The data that follows should be copied out exactly.

# Source records
==========

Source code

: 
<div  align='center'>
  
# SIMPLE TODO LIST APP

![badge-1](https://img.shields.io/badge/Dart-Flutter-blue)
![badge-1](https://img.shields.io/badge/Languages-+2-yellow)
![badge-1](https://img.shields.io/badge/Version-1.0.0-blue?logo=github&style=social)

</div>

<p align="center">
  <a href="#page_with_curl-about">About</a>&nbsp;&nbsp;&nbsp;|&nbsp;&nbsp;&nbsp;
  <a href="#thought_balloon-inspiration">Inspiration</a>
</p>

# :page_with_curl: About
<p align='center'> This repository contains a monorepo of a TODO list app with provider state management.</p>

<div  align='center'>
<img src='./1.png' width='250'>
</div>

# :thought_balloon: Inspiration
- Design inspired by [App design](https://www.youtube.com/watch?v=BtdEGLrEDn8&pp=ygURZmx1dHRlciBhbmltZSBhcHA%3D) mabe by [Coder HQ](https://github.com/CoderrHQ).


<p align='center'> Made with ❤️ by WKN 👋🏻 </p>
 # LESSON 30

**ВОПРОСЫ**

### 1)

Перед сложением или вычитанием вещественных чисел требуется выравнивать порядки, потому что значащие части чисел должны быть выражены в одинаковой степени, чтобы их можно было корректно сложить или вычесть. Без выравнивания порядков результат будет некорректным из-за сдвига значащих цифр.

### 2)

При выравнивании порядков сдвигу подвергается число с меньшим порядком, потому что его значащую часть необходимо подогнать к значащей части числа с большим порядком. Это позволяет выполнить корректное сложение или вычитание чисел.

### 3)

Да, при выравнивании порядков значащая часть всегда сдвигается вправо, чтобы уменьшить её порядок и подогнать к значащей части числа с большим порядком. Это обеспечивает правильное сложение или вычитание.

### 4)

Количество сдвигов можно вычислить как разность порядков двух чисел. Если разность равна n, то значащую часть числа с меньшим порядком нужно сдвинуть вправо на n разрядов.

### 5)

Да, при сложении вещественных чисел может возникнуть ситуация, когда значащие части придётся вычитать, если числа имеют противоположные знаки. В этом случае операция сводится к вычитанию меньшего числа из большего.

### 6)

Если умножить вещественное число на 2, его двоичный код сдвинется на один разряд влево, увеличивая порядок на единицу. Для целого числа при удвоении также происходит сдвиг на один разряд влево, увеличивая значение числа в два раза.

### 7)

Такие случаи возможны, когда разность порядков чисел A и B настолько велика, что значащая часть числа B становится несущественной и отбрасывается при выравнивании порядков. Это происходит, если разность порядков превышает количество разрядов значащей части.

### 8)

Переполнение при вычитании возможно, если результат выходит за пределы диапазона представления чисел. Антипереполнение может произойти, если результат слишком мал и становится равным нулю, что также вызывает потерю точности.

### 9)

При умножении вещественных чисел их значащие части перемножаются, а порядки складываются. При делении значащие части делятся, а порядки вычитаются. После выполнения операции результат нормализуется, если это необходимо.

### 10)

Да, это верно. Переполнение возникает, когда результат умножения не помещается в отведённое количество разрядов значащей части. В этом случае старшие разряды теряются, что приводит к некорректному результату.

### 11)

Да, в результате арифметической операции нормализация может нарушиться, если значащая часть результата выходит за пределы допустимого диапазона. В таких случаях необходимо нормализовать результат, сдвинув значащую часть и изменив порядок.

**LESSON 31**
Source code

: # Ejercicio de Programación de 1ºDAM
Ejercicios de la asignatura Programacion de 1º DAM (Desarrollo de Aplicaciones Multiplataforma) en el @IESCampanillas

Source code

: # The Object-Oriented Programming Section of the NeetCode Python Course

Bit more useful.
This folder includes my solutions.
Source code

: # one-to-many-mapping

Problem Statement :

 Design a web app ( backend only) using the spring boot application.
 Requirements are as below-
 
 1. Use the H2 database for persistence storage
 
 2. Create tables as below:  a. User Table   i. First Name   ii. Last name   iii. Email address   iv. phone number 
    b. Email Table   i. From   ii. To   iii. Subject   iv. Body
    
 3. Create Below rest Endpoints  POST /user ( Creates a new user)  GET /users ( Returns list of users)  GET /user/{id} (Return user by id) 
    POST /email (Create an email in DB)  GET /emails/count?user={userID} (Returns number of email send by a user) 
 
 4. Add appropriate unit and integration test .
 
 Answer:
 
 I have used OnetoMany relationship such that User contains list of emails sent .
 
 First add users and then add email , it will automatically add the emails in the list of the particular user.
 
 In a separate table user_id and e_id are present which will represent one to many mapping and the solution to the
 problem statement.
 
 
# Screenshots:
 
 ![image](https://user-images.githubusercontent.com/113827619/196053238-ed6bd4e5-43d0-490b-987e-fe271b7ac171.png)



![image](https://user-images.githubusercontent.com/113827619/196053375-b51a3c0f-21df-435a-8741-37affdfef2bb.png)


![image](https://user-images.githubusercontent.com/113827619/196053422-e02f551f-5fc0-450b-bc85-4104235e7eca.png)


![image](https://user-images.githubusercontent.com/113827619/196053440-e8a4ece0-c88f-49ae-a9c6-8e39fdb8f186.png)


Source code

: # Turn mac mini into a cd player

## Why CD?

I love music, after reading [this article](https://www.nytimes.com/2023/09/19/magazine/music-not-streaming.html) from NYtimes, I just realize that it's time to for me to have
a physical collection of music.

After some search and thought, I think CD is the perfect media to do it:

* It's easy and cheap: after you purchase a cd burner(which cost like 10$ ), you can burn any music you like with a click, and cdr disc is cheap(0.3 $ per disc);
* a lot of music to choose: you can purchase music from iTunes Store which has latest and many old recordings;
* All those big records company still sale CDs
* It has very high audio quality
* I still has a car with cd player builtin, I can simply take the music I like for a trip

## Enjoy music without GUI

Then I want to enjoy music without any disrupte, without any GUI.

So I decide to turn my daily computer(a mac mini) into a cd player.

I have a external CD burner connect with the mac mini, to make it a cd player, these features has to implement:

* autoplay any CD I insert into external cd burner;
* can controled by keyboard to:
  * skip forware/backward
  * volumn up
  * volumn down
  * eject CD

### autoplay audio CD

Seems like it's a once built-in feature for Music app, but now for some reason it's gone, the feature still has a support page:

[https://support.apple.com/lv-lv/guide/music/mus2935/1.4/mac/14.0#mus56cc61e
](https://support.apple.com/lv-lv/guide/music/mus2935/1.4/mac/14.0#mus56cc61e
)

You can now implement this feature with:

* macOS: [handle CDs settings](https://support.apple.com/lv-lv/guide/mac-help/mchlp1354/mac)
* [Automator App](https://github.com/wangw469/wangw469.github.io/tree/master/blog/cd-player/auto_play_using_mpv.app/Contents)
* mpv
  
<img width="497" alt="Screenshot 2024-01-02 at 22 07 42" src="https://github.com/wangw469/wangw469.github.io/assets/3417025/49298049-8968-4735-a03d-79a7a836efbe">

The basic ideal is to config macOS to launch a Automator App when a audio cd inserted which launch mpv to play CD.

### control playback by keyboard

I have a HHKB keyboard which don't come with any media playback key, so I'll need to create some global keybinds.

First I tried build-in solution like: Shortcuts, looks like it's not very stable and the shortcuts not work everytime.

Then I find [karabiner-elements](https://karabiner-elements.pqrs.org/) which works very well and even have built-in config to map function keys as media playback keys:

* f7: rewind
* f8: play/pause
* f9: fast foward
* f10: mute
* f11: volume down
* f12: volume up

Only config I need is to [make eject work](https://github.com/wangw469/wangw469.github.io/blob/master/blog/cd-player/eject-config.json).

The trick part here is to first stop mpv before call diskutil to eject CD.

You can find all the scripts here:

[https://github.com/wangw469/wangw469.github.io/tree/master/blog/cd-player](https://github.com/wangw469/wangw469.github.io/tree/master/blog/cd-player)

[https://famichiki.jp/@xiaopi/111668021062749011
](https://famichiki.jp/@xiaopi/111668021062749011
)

==========

# Solved problem
Source code

: 
<div  align='center'>
  
# SIMPLE TODO LIST APP

![badge-1](https://img.shields.io/badge/Dart-Flutter-blue)
![badge-1](https://img.shields.io/badge/Languages-+2-yellow)
![badge-1](https://img.shields.io/badge/Version-1.0.0-blue?logo=github&style=social)

</div>

<p align="center">
  <a href="#page_with_curl-about">About</a>&nbsp;&nbsp;&nbsp;|&nbsp;&nbsp;&nbsp;
  <a href="#thought_balloon-inspiration">Inspiration</a>
</p>

# :page_with_curl: About
<p align='center'> This repository contains a monorepo of a TODO list app with provider state management.</p>

<div  align='center'>
<img src='./1.png' width='250'>
</div>

# :thought_balloon: Inspiration
- Design inspired by [App design](https://www.youtube.com/watch?v=BtdEGLrEDn8&pp=ygURZmx1dHRlciBhbmltZSBhcHA%3D) mabe by [Coder HQ](https://github.com/CoderrHQ).


<p align='center'> Made with ❤️ by WKN 👋🏻 </p>
 # LESSON 30

**ВОПРОСЫ**

### 1)

Перед сложением или вычитанием вещественных чисел требуется выравнивать порядки, потому что значащие части чисел должны быть выражены в одинаковой степени, чтобы их можно было корректно сложить или вычесть. Без выравнивания порядков результат будет некорректным из-за сдвига значащих цифр.

### 2)

При выравнивании порядков сдвигу подвергается число с меньшим порядком, потому что его значащую часть необходимо подогнать к значащей части числа с большим порядком. Это позволяет выполнить корректное сложение или вычитание чисел.

### 3)

Да, при выравнивании порядков значащая часть всегда сдвигается вправо, чтобы уменьшить её порядок и подогнать к значащей части числа с большим порядком. Это обеспечивает правильное сложение или вычитание.

### 4)

Количество сдвигов можно вычислить как разность порядков двух чисел. Если разность равна n, то значащую часть числа с меньшим порядком нужно сдвинуть вправо на n разрядов.

### 5)

Да, при сложении вещественных чисел может возникнуть ситуация, когда значащие части придётся вычитать, если числа имеют противоположные знаки. В этом случае операция сводится к вычитанию меньшего числа из большего.

### 6)

Если умножить вещественное число на 2, его двоичный код сдвинется на один разряд влево, увеличивая порядок на единицу. Для целого числа при удвоении также происходит сдвиг на один разряд влево, увеличивая значение числа в два раза.

### 7)

Такие случаи возможны, когда разность порядков чисел A и B настолько велика, что значащая часть числа B становится несущественной и отбрасывается при выравнивании порядков. Это происходит, если разность порядков превышает количество разрядов значащей части.

### 8)

Переполнение при вычитании возможно, если результат выходит за пределы диапазона представления чисел. Антипереполнение может произойти, если результат слишком мал и становится равным нулю, что также вызывает потерю точности.

### 9)

При умножении вещественных чисел их значащие части перемножаются, а порядки складываются. При делении значащие части делятся, а порядки вычитаются. После выполнения операции результат нормализуется, если это необходимо.

### 10)

Да, это верно. Переполнение возникает, когда результат умножения не помещается в отведённое количество разрядов значащей части. В этом случае старшие разряды теряются, что приводит к некорректному результату.

### 11)

Да, в результате арифметической операции нормализация может нарушиться, если значащая часть результата выходит за пределы допустимого диапазона. В таких случаях необходимо нормализовать результат, сдвинув значащую часть и изменив порядок.

**LESSON 31**
Source code

: # Ejercicio de Programación de 1ºDAM
Ejercicios de la asignatura Programacion de 1º DAM (Desarrollo de Aplicaciones Multiplataforma) en el @IESCampanillas

Source code

: # The Object-Oriented Programming Section of the NeetCode Python Course

Bit more useful.
This folder includes my solutions.
Source code

: # one-to-many-mapping

Problem Statement :

 Design a web app ( backend only) using the spring boot application.
 Requirements are as below-
 
 1. Use the H2 database for persistence storage
 
 2. Create tables as below:  a. User Table   i. First Name   ii. Last name   iii. Email address   iv. phone number 
    b. Email Table   i. From   ii. To   iii. Subject   iv. Body
    
 3. Create Below rest Endpoints  POST /user ( Creates a new user)  GET /users ( Returns list of users)  GET /user/{id} (Return user by id) 
    POST /email (Create an email in DB)  GET /emails/count?user={userID} (Returns number of email send by a user) 
 
 4. Add appropriate unit and integration test .
 
 Answer:
 
 I have used OnetoMany relationship such that User contains list of emails sent .
 
 First add users and then add email , it will automatically add the emails in the list of the particular user.
 
 In a separate table user_id and e_id are present which will represent one to many mapping and the solution to the
 problem statement.
 
 
# Screenshots:
 
 ![image](https://user-images.githubusercontent.com/113827619/196053238-ed6bd4e5-43d0-490b-987e-fe271b7ac171.png)



![image](https://user-images.githubusercontent.com/113827619/196053375-b51a3c0f-21df-435a-8741-37affdfef2bb.png)


![image](https://user-images.githubusercontent.com/113827619/196053422-e02f551f-5fc0-450b-bc85-4104235e7eca.png)


![image](https://user-images.githubusercontent.com/113827619/196053440-e8a4ece0-c88f-49ae-a9c6-8e39fdb8f186.png)


Source code

: # Turn mac mini into a cd player

## Why CD?

I love music, after reading [this article](https://www.nytimes.com/2023/09/19/magazine/music-not-streaming.html) from NYtimes, I just realize that it's time to for me to have
a physical collection of music.

After some search and thought, I think CD is the perfect media to do it:

* It's easy and cheap: after you purchase a cd burner(which cost like 10$ ), you can burn any music you like with a click, and cdr disc is cheap(0.3 $ per disc);
* a lot of music to choose: you can purchase music from iTunes Store which has latest and many old recordings;
* All those big records company still sale CDs
* It has very high audio quality
* I still has a car with cd player builtin, I can simply take the music I like for a trip

## Enjoy music without GUI

Then I want to enjoy music without any disrupte, without any GUI.

So I decide to turn my daily computer(a mac mini) into a cd player.

I have a external CD burner connect with the mac mini, to make it a cd player, these features has to implement:

* autoplay any CD I insert into external cd burner;
* can controled by keyboard to:
  * skip forware/backward
  * volumn up
  * volumn down
  * eject CD

### autoplay audio CD

Seems like it's a once built-in feature for Music app, but now for some reason it's gone, the feature still has a support page:

[https://support.apple.com/lv-lv/guide/music/mus2935/1.4/mac/14.0#mus56cc61e
](https://support.apple.com/lv-lv/guide/music/mus2935/1.4/mac/14.0#mus56cc61e
)

You can now implement this feature with:

* macOS: [handle CDs settings](https://support.apple.com/lv-lv/guide/mac-help/mchlp1354/mac)
* [Automator App](https://github.com/wangw469/wangw469.github.io/tree/master/blog/cd-player/auto_play_using_mpv.app/Contents)
* mpv
  
<img width="497" alt="Screenshot 2024-01-02 at 22 07 42" src="https://github.com/wangw469/wangw469.github.io/assets/3417025/49298049-8968-4735-a03d-79a7a836efbe">

The basic ideal is to config macOS to launch a Automator App when a audio cd inserted which launch mpv to play CD.

### control playback by keyboard

I have a HHKB keyboard which don't come with any media playback key, so I'll need to create some global keybinds.

First I tried build-in solution like: Shortcuts, looks like it's not very stable and the shortcuts not work everytime.

Then I find [karabiner-elements](https://karabiner-elements.pqrs.org/) which works very well and even have built-in config to map function keys as media playback keys:

* f7: rewind
* f8: play/pause
* f9: fast foward
* f10: mute
* f11: volume down
* f12: volume up

Only config I need is to [make eject work](https://github.com/wangw469/wangw469.github.io/blob/master/blog/cd-player/eject-config.json).

The trick part here is to first stop mpv before call diskutil to eject CD.

You can find all the scripts here:

[https://github.com/wangw469/wangw469.github.io/tree/master/blog/cd-player](https://github.com/wangw469/wangw469.github.io/tree/master/blog/cd-player)

[https://famichiki.jp/@xiaopi/111668021062749011
](https://famichiki.jp/@xiaopi/111668021062749011
)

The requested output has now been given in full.